According to Moyo, aid opens up a hornet’s nest of problems: it chokes off investment, encourages a culture of dependency, enables disastrous levels of corruption, discourages savings, depresses exports, encourages bloated, unsustainable, and lazy governments, is easy to steal and props up dictators. (“Indeed,” Moyo writes, “one could argue that the reason why Zimbabwe’s Mugabe has lasted so long is because he has been propped up by massive foreign aid receipts.”)
One classic aid scenario Moyo outlines is the “micro-macro paradox,” which goes like this: an earnest Silicon Valley billionaire sends hundreds of thousands of mosquito nets to Africa, promptly putting the local mosquito net maker out of business—and, by extension, his ten workers and their 150 dependents. “A short-term efficacious intervention may have few discernible, sustainable long-term benefits,” Moyo writes. “Worse still, it can unintentionally undermine whatever fragile chance for sustainable development may already be in play.” In other words, that Britney Spears t-shirt, donated from good-hearted Westerners, may just put an African weaver out on the street.
So what can we do to help Africa? And, more importantly, what can Africa do to help itself? Moyo’s prescription, bracing to many ears—including Bono’s, whose website declares “Dead Aid is Dead Wrong”—is to shut off the funding faucet over the course of five years. Dead Aid argues that Africa should tap into international bond markets; seek foreign direct investment (the Chinese, as Moyo notes, invested $30 billion in Africa between 2000-2005); pushing for free trade (ending disastrous farm subsidies, for instance); and encouraging innovative financial systems to lift people out of poverty (including microfinance, which gives small loans, not handouts, to emerging entrepreneurs).

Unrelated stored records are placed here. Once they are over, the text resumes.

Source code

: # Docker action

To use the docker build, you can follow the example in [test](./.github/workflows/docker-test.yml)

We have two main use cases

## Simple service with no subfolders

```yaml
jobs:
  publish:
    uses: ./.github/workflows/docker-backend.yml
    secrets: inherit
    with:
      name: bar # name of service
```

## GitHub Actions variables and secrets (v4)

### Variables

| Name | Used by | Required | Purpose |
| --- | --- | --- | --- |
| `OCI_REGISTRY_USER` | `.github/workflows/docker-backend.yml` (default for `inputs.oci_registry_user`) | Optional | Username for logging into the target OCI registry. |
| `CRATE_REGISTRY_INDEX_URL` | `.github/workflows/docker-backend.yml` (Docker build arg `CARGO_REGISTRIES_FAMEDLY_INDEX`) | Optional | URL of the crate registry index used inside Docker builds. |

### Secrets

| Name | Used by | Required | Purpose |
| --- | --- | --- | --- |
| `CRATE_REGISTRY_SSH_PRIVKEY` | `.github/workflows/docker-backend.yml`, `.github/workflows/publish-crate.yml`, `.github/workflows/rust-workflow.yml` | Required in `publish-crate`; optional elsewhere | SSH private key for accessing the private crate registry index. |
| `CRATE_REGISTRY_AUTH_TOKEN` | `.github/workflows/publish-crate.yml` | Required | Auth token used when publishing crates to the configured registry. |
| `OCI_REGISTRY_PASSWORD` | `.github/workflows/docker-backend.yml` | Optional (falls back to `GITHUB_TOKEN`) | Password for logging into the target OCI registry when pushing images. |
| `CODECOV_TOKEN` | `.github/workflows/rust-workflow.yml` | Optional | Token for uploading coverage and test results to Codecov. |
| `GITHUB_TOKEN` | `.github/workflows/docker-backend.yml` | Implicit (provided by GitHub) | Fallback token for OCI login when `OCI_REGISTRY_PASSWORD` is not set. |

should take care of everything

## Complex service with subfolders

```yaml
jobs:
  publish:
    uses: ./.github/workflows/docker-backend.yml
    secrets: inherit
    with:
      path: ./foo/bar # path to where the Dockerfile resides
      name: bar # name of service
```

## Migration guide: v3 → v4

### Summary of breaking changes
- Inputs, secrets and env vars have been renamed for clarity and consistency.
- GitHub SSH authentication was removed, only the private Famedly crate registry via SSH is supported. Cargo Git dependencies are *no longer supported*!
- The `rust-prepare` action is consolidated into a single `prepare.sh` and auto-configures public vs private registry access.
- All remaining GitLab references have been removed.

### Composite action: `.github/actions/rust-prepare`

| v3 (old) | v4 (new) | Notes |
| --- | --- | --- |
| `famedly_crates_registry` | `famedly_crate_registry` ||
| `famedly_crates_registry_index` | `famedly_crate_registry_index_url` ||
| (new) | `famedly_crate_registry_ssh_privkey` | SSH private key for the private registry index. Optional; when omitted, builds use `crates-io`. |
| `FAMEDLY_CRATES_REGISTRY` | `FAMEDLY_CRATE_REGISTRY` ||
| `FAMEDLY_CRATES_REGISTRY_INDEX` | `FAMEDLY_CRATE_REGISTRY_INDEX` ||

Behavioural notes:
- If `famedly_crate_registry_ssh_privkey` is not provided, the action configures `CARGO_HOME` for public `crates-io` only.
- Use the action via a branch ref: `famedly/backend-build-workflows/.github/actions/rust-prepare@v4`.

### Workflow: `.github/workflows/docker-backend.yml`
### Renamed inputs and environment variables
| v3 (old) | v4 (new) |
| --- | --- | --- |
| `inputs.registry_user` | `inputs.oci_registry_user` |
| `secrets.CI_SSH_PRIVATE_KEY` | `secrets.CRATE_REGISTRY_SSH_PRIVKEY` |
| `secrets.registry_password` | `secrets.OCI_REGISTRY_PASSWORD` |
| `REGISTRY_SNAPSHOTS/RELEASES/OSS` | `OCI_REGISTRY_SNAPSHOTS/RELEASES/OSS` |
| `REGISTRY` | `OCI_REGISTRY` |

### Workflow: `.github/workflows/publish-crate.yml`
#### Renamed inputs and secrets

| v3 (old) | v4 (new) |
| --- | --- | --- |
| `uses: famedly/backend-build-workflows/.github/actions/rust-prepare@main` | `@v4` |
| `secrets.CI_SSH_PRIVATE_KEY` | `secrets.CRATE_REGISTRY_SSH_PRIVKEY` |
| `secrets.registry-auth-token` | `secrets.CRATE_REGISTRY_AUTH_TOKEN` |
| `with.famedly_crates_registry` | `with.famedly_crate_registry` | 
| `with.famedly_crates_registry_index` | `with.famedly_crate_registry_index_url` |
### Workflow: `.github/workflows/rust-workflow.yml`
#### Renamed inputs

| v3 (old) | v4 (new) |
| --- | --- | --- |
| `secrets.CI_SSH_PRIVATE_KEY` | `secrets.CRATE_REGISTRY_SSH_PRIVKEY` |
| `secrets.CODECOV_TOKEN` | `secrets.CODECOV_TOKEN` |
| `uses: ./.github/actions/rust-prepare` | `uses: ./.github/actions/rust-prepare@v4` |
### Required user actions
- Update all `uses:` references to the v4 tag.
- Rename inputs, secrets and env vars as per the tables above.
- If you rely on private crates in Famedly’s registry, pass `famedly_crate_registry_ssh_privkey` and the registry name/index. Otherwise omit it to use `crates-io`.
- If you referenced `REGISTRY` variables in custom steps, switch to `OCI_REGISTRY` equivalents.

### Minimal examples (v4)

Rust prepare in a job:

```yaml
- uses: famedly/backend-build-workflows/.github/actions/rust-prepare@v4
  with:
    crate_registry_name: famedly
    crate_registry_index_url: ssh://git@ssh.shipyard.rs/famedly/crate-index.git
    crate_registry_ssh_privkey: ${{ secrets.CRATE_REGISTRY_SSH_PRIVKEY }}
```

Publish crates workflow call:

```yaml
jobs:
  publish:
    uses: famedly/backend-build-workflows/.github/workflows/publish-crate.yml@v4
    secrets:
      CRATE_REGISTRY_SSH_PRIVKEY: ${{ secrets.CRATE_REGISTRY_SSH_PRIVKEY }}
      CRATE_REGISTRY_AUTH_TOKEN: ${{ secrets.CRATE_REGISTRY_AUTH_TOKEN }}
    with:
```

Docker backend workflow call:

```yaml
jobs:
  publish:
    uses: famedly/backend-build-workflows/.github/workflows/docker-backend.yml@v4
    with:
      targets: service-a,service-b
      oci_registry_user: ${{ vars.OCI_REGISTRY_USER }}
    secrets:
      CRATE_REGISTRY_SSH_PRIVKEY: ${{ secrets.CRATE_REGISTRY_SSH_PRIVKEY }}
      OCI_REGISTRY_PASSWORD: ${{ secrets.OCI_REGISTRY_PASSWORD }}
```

The common thread in Moyo’s prescriptions is that they are market, not government, based. “Development,” she writes, “is not a mystery.” What is a mystery, she argues, is why more people don’t agree with her. “One of the most depressing aspect of the whole aid fiasco,” Moyo writes, “is that donors, policymakers, governments, academicians, economists, and development specialists know, in their heart of hearts, that aid doesn’t work, hasn’t worked and won’t work. Commenting on at least one aid donor, the Chief Economist at the British Department of Trade and Industry remarked that ‘they know it’s crap, but it sells the t-shirts.’” It also, by the way, sells concert tickets.
This, at heart, is the central tension of Dead Aid, but it also leads to one of the biggest oversights of the book. “There is no other sector,” Moyo writes, “whether it be business or politics, where such proven failures are allowed to persist in the face of such stark and unassailable evidence.” Actually, that’s not true—in politics, there are countless examples of bizarre, long-term support for obvious policy failures. Ask a public school student in Washington, D.C., whose district pours in over $13,000 per student but still, somehow, can’t teach kids to read. Ask someone nervously waiting for a government-provided, Canadian MRI. Ask an economist who knows about the real impact, or lack thereof, of massive, billion-dollar “stimulus” plans.
The real tragedy—and a central reason behind this strange, continued state of denial—is that many Western liberals have the resources to bypass the consequences of their flawed policy prescriptions. Bob Geldof wants to send money to Africa “even if it doesn’t work” because he doesn’t have to live with the results. President Obama can largely support the failing public school status quo because his daughters are safe and secure in one of Washington’s finest private schools. And America’s politicians can continue to pour billions into Africa, even if it ultimately hurts billions of Africans, because it’s much easier than making the tough choices and facing down the various constituencies who have a vested interest in the status quo.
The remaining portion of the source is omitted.